As the answer, give a copy of each line below that includes the word "sensor".

.....

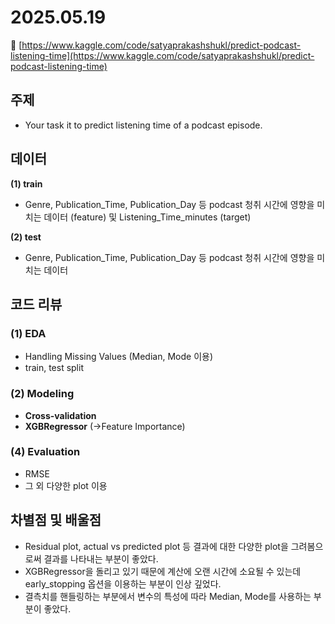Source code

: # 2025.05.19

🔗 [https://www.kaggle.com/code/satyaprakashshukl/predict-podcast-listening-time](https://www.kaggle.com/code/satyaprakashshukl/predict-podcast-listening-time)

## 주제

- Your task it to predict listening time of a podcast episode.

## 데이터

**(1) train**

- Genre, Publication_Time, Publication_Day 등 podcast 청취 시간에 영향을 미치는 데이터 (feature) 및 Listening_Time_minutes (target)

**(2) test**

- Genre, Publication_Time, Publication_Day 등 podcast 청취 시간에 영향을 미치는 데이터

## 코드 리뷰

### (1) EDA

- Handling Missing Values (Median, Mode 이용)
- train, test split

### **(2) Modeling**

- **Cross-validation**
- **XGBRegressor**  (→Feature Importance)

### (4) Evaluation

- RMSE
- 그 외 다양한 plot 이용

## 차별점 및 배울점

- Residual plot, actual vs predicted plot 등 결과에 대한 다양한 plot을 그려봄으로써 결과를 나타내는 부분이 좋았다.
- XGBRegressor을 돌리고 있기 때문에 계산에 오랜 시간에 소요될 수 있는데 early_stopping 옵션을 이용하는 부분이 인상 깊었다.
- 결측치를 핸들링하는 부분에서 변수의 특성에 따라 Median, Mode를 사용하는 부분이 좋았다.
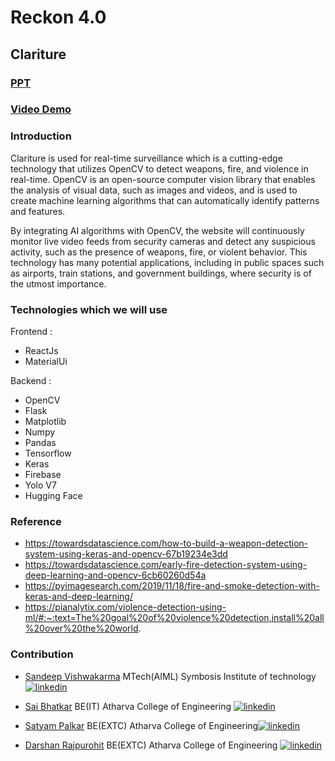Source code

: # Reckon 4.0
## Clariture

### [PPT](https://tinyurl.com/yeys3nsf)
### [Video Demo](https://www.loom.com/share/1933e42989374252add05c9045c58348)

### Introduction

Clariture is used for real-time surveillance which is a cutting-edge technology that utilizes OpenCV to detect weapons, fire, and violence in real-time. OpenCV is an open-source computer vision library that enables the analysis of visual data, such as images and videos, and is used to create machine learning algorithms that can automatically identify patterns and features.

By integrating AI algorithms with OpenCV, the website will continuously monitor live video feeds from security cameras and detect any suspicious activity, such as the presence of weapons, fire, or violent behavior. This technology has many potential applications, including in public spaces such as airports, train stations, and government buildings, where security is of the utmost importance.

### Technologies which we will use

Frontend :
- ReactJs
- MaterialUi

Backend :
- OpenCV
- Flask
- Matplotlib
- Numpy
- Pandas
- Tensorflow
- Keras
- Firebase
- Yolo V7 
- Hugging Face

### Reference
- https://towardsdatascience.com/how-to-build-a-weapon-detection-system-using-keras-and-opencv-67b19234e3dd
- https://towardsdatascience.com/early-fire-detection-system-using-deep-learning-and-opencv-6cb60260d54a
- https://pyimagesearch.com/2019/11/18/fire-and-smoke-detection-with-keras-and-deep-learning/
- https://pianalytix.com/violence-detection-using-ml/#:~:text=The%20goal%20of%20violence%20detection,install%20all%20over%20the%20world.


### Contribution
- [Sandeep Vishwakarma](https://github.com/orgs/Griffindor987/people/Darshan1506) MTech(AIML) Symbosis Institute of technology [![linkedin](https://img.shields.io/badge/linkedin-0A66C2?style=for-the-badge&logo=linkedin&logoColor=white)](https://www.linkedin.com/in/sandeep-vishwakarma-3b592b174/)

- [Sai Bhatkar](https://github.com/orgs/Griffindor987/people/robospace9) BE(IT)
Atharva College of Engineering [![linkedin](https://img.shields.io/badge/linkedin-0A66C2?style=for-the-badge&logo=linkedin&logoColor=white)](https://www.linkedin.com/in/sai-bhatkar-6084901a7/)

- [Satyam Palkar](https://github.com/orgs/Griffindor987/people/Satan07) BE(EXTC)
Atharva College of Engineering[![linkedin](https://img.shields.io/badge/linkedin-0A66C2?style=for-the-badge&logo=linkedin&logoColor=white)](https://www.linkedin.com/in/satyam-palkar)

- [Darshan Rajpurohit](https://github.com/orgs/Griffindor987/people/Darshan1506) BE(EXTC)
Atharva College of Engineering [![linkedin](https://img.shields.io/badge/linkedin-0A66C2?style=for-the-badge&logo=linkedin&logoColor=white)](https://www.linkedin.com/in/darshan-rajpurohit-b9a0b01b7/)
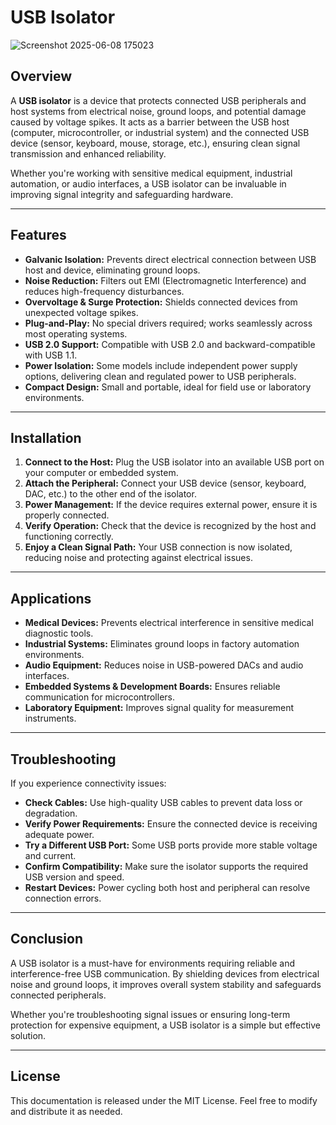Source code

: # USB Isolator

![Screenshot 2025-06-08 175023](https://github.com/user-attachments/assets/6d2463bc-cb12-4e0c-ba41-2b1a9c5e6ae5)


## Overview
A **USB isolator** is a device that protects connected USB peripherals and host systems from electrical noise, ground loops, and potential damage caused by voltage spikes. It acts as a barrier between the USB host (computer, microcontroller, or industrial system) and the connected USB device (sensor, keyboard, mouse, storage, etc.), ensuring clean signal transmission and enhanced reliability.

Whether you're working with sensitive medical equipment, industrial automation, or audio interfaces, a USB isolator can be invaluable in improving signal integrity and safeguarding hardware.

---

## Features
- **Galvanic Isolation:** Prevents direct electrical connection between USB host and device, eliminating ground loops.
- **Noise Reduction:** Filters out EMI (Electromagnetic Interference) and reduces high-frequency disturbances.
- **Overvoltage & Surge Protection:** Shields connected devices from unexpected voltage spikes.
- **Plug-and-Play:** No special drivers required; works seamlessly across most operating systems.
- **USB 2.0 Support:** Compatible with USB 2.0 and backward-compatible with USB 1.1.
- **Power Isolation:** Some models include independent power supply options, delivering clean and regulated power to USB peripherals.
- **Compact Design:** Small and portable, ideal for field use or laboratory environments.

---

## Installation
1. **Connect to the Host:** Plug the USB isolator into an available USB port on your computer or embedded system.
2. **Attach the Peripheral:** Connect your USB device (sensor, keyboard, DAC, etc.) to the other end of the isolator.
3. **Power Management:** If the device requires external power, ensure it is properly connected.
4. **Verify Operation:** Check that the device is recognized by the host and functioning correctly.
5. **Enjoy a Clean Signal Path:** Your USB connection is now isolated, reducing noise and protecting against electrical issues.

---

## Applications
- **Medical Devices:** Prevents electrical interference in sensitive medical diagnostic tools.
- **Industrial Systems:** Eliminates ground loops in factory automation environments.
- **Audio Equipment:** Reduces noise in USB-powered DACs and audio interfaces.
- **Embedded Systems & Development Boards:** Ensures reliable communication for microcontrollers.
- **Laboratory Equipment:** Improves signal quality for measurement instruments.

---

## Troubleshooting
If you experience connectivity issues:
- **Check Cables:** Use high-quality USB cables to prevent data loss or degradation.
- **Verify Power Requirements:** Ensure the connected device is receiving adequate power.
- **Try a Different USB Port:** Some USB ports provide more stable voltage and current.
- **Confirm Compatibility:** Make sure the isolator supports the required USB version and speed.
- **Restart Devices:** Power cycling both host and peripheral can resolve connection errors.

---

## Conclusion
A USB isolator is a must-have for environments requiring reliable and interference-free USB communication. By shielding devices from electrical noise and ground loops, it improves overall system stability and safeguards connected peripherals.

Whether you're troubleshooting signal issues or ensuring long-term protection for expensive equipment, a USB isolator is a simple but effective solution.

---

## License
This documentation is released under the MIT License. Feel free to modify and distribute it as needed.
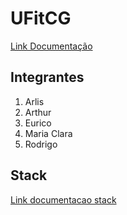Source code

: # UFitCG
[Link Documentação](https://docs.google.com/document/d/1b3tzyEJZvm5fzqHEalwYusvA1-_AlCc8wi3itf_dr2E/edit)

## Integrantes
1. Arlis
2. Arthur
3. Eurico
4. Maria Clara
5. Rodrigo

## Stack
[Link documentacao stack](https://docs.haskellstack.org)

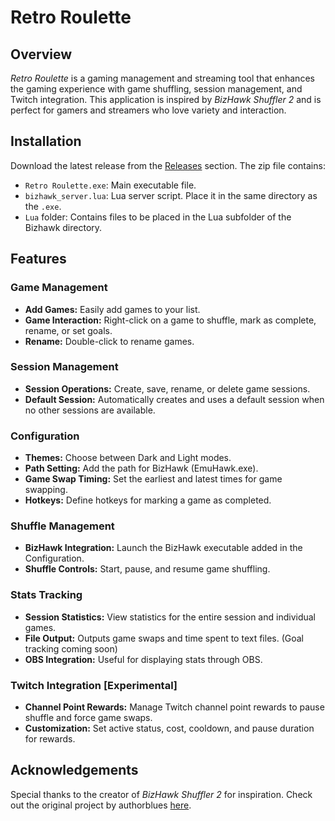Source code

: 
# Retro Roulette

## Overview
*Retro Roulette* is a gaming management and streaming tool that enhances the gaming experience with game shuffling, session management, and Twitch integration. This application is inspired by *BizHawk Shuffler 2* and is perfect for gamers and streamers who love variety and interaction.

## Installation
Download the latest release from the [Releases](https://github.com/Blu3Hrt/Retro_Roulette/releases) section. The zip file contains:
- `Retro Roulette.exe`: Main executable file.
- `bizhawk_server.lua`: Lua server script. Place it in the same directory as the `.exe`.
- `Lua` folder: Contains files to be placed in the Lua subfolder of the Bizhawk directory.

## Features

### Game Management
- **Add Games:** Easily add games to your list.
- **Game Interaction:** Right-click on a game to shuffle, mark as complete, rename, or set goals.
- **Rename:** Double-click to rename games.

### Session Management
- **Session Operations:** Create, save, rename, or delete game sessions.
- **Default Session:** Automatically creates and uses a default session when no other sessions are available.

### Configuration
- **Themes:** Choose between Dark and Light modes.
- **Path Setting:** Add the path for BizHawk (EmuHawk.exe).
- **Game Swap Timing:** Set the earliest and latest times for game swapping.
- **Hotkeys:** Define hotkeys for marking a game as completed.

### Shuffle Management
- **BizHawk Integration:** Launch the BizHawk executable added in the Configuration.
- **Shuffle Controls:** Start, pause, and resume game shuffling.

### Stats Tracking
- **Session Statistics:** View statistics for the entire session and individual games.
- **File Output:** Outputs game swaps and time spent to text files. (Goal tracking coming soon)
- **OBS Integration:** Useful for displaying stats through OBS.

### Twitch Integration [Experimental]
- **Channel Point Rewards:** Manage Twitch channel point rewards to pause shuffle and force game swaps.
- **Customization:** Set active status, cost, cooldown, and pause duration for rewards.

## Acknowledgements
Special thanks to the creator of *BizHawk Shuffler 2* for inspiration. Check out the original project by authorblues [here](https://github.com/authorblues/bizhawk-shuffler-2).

.....

*SOLUTION*.
A **USB isolator** is a device that protects connected USB peripherals and host systems from electrical noise, ground loops, and potential damage caused by voltage spikes. It acts as a barrier between the USB host (computer, microcontroller, or industrial system) and the connected USB device (sensor, keyboard, mouse, storage, etc.), ensuring clean signal transmission and enhanced reliability.
2. **Attach the Peripheral:** Connect your USB device (sensor, keyboard, DAC, etc.) to the other end of the isolator.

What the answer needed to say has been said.